UNITED STATES DISTRICT COURT MIDDLE DISTRICT OF FLORIDA JACKSONVILLE DIVISION
Mar 11, 2021
Case No. 3:20-cv-910-MMH-MCR (M.D. Fla. Mar. 11, 2021)

Opinion

Case No. 3:20-cv-910-MMH-MCR

03-11-2021

STEVEN LUDWIG, Plaintiff, v. DB USA CORE CORPORATION, Defendant.


ORDER

THIS CAUSE is before the Court on the Report and Recommendation (Doc. 40; Report) entered by the Honorable Monte C. Richardson, United States Magistrate Judge, on January 19, 2021. In the Report, Judge Richardson recommends that Defendant's Renewed Motion to Dismiss Amended Complaint (Doc. 23; Motion), be granted in part and denied in part. See Report at 1, 18. Defendant DB USA Core Corporation (DBUSACC) filed an objection to the Report on February 2, 2021. See Defendant's Objection to Report and Recommendation [DE 40] on Defendant's Renewed Motion to Dismiss Amended Complaint (Doc. 41; Objection). Plaintiff Steven Ludwig did not file any objection to the Report. However, he did file a response to DBUSACC's Objection on February 4, 2021. See Plaintiff's Corrected Response to Objections to the Report and Recommendation (Doc. 43; Response). Accordingly, this matter is ripe for review.
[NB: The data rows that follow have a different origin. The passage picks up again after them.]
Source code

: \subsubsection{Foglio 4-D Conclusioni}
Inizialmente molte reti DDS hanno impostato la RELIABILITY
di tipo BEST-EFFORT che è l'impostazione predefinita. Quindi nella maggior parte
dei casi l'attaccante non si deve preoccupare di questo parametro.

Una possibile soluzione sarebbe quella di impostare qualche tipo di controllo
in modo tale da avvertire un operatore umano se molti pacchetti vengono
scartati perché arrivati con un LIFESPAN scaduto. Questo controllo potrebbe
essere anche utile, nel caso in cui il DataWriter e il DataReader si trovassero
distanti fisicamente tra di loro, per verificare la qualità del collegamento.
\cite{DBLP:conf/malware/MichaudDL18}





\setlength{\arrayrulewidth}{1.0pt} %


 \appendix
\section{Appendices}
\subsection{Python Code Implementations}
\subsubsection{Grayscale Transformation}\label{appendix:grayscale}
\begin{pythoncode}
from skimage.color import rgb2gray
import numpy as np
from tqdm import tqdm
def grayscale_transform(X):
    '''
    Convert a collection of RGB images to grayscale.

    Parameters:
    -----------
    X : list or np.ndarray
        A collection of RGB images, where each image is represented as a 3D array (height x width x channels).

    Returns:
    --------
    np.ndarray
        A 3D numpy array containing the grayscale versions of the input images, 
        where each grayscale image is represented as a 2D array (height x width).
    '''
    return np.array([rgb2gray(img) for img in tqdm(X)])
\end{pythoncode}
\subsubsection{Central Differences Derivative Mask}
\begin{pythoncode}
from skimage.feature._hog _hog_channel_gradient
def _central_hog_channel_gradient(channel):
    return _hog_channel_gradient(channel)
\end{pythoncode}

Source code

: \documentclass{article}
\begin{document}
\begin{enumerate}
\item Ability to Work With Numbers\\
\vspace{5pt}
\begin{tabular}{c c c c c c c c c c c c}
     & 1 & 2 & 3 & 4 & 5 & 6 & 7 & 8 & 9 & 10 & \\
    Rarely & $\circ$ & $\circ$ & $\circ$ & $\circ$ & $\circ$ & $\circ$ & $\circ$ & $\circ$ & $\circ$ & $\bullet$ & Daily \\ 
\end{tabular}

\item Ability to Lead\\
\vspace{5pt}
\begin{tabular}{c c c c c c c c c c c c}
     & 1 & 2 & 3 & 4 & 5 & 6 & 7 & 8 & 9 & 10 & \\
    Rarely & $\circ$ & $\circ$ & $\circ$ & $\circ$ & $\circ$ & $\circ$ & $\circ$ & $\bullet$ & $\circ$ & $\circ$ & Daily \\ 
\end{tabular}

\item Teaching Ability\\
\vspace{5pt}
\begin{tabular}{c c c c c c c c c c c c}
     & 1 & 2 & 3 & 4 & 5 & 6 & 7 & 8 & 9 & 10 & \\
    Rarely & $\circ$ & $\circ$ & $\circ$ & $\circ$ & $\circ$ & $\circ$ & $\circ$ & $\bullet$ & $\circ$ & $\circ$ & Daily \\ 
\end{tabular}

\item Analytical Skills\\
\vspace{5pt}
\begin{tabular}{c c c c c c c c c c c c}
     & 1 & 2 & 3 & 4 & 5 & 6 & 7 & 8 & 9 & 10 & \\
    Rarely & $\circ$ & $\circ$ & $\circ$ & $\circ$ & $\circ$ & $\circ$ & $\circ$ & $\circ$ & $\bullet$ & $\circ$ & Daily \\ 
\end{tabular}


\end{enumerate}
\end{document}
Not only did Ludwig opt not to object to the Report, he appears to consent to the Magistrate Judge's recommended resolution of the Motion. See Response at 2 ("In the current Report and Recommendation, the Plaintiff was directed to amend his complaint and, once these objections are resolved, will do so. Plaintiff . . . has in no way admitted he cannot point to specific laws, rules, or regulations to which [DBUSACC] violated and he objected.").

In this action, Ludwig asserts a claim of retaliation against DBUSACC pursuant to the Florida Whistleblower Act (FWA), Florida Statutes section 448.101 et seq. See generally Amended Complaint (Doc. 8), filed on June 23, 2020. DBUSACC filed the Motion on August 13, 2020, in which it seeks dismissal of the Amended Complaint for failure to state a claim under Rule 12(b)(6), Federal Rules of Civil Procedure. See generally Motion. Ludwig responded to the Motion on the same day. See Plaintiff's Memorandum of Law in Opposition to Defendant's Motion to Dismiss (Doc. 24; Response). With leave of Court, DBUSACC filed a reply to Ludwig's Response on September 1, 2020. See Defendant's Reply in Support of [DE 23] Defendant's Renewed Motion to Dismiss [DE 8] the Amended Complaint (Doc. 34). On September 23, 2020, the undersigned referred the Motion to the Magistrate Judge for preparation of a report and recommendation. See Order (Doc. 27). In the Report, the Magistrate Judge recommends granting DBUSACC's Motion to the extent that Ludwig's Amended Complaint be dismissed without prejudice to allow him an opportunity to allege additional detail regarding the first element of his FWA retaliation claim. Report at 14, 18. The Magistrate Judge recommends denying the Motion in all other respects. See generally Id.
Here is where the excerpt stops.